ー今節は中2日での一戦です。体力的にも厳しい中でどのような部分がポイントになってくると感じていますか?

昨年もそうでしたが、ACLに出場するチームは不利な状況でリーグ戦の日程をこなさなければいけません。正しくないと思いますけど、状況的に受け入れざるを得ないことです。ACLに参加するチームは毎年、そういった日程にせざるを得ないこともわかります。なんとも言えないところですね。今のチーム状況、我々自身がどういったチームなのか。闘える集団、勝てるチームということを見せたいです。この日程ですので、すぐに次に闘えるチャンスがある。今のチームの状況や雰囲気を見ると、明日が試合でもなんの問題もないのかなと。メンタル面での充実度はすごく高いです。体力的な部分での疲労を頭で感じる前に、気持ちでそういった部分も乗り越えてくれるのではないのかなと。決して精神論ではなく、サッカーはそういった影響が、試合中にどこまでもう一歩足を出せるのかということにも大きくつながってきます。それをもとに乗り越えられると思います。


ー大事な時期にチームを離れる苦しさやもどかしさがあったと思います。現場を離れていた約2週間はどういった期間になりましたか?

この期間を振り返って、先ほども触れたようにメンタル的にやられてしまうところまでいかなかったのは、自分自身がしっかりと闘えたと思っています。普段ない時間を取れたといえば取れましたが、メンタル的にスッキリとした気分で「切り替えてこの時間はいつもと違うことをしようかな」というものでもありません。新しいことにチャレンジする過ごし方をするものでもありません。私はこの仕事をやりながら頭の中でずっとグランパスのことを考えていますし、今回は離れているからこそいつも以上に考えていました。「現場にいたらこういうことをしているのに」といったことを思っていて、そういったストレスとも闘っていました。自分が新型コロナウイルスと闘っていることに加え、チームを遠くから見なければいけない、思うことがあっても直接働きかけることができない。

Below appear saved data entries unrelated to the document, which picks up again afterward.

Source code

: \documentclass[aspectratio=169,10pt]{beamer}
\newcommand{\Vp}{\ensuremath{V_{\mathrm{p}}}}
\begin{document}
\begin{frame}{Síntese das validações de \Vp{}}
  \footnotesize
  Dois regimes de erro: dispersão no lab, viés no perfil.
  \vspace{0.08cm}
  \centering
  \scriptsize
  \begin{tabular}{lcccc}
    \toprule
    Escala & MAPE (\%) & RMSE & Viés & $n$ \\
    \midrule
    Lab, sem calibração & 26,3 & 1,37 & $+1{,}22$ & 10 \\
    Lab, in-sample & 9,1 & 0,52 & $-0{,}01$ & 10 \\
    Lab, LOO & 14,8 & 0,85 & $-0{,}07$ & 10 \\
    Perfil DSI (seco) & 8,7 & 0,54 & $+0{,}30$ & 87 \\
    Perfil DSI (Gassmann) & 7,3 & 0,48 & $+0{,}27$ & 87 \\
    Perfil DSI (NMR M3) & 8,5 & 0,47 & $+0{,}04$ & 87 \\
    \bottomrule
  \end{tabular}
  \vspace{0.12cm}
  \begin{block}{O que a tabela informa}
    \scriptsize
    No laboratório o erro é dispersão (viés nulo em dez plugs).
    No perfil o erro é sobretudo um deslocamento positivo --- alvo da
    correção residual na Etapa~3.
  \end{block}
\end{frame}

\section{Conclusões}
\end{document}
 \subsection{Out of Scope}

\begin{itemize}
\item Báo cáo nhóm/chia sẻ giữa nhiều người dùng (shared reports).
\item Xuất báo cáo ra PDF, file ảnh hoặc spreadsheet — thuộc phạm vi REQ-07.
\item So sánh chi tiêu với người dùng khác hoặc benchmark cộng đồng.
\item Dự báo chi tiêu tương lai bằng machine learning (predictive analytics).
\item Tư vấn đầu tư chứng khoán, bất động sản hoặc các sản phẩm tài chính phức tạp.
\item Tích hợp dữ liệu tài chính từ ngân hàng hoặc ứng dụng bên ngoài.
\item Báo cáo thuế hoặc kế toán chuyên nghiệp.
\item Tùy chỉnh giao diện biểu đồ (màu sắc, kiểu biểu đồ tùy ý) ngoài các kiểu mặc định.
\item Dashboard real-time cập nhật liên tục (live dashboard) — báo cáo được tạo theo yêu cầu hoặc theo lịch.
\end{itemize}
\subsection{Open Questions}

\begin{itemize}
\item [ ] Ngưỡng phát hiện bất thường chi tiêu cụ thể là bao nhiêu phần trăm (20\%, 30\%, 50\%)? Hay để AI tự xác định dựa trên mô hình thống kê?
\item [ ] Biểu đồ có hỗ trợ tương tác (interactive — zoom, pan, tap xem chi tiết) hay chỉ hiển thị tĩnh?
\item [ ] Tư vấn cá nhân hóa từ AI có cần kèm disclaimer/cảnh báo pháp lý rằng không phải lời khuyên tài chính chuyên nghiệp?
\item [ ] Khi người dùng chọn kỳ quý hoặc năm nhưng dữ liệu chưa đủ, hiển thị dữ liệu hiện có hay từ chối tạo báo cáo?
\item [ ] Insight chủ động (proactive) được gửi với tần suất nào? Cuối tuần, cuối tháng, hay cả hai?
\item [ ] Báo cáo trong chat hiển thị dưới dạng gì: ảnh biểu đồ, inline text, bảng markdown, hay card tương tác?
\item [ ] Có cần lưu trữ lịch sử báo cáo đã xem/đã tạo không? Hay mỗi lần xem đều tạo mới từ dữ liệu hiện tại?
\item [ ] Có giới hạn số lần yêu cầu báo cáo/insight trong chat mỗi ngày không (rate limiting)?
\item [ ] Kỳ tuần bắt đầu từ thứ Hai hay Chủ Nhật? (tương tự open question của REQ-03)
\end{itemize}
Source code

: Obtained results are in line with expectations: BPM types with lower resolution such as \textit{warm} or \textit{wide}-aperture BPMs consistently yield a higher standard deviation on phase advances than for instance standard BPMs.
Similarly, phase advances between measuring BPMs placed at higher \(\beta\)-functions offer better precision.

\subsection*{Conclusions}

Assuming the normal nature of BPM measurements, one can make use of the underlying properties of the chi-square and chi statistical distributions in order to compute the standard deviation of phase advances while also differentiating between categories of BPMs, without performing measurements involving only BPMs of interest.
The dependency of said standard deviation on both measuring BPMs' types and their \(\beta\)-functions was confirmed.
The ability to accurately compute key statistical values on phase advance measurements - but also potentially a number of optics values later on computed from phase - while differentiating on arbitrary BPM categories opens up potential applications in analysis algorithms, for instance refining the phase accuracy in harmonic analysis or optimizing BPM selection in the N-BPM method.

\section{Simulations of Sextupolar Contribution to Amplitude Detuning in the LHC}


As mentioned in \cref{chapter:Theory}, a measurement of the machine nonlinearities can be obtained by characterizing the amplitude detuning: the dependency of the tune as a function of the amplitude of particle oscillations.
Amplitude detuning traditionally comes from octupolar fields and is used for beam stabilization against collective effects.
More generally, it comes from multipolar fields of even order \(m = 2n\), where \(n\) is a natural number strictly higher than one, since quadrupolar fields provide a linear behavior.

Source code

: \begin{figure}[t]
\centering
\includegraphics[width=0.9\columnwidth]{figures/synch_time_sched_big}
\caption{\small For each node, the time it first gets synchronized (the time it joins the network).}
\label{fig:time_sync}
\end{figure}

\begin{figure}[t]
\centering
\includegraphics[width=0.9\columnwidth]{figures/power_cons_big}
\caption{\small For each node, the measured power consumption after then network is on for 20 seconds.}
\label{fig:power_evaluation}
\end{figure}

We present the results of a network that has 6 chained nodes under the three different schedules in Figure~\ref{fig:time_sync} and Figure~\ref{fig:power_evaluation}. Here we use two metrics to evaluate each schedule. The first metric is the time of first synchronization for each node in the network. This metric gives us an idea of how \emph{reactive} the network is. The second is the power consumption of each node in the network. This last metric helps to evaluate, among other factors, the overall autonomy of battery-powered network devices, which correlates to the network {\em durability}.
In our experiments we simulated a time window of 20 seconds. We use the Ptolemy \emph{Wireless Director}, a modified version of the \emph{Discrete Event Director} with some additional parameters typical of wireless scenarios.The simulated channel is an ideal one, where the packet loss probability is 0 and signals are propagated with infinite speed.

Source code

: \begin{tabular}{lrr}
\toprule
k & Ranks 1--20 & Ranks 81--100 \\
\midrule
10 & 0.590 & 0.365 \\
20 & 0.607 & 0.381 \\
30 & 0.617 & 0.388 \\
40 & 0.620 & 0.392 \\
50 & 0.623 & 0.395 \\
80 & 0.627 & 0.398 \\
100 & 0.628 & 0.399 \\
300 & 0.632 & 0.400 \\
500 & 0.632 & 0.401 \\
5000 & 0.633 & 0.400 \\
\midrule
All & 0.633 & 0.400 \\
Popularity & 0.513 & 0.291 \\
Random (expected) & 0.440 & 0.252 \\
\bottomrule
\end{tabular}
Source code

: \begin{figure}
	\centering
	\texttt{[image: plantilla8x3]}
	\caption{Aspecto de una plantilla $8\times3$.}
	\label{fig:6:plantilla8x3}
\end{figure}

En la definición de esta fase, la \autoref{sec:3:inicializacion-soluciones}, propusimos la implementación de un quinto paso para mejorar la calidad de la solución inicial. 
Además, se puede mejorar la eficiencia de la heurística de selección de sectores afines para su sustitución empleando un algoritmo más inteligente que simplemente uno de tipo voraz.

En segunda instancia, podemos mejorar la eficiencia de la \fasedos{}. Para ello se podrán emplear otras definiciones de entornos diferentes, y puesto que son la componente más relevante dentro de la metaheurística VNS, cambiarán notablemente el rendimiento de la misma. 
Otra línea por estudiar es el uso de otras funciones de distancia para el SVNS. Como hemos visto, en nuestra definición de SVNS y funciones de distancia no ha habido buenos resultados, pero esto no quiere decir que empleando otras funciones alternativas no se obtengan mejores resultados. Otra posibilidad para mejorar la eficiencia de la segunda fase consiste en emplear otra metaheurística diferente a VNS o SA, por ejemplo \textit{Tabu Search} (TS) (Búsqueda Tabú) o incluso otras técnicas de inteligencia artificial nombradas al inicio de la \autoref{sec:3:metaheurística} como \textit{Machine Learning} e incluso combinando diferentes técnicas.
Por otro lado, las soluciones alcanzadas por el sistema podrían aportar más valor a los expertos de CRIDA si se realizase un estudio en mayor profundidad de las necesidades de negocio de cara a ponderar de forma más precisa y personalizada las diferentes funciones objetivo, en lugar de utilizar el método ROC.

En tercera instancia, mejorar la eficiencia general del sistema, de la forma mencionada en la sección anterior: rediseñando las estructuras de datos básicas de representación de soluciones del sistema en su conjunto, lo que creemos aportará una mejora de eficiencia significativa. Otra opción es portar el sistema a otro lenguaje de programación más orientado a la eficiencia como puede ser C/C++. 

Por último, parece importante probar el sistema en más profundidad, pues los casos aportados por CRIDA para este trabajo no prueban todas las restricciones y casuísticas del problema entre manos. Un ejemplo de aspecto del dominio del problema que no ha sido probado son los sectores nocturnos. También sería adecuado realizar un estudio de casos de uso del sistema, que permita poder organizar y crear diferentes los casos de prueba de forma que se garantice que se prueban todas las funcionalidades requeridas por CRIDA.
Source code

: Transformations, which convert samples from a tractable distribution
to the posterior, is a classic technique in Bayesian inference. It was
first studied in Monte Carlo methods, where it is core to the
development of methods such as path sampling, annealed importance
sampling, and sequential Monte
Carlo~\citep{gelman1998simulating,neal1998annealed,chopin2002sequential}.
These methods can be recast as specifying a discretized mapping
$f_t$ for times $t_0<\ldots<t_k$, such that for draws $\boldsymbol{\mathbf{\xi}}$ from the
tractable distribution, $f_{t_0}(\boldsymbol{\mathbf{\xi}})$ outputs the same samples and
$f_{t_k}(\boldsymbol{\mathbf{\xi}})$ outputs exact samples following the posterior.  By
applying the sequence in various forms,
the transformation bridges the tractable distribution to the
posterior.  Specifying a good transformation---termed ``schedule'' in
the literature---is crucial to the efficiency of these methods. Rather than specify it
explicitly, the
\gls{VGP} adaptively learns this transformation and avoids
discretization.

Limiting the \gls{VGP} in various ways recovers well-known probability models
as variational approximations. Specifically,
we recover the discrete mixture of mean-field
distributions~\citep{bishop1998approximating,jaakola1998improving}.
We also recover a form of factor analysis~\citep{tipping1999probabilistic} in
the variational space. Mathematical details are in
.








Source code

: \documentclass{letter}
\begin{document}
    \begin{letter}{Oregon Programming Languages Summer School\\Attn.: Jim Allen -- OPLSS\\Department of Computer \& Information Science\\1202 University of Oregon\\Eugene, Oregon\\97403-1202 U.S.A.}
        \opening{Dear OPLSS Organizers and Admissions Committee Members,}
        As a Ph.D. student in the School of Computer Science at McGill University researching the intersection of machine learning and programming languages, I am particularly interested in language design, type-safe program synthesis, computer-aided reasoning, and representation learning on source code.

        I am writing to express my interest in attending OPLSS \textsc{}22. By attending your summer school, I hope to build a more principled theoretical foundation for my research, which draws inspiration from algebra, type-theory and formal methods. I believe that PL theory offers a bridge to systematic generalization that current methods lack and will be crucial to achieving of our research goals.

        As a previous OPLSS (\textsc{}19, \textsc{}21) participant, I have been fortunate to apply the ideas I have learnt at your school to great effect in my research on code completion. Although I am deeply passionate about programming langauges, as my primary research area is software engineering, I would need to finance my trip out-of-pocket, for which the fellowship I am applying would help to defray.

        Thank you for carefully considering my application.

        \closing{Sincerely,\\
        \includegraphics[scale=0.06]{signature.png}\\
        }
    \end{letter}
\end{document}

いろいろなストレスと闘って過ごしていました。そこを乗り越え、今はスッキリした状況です。そこから抜け出してきたからこそ持っているエネルギーをどれだけチームに還元できるか。今は間違いなくすごい強さ、パワーを持って、戻ってこられたと思っています。


ー“再出発”でもある今節に懸ける思いを聞かせてください。

みんなと2週間ぶりに会いましたが、名古屋に対する思い、そしてやりきるというモチベーションは、2週間前よりもはるかに大きなものを持って帰ってきたと選手に伝えています。選手たちにいろいろと話す時間があったら、少しでも走って、少しでもトレーニングして、やるべきことをやって強くなろうとも話しています。あとはしっかりと結果を出して、皆さんにそれを見ていただきたいと思います。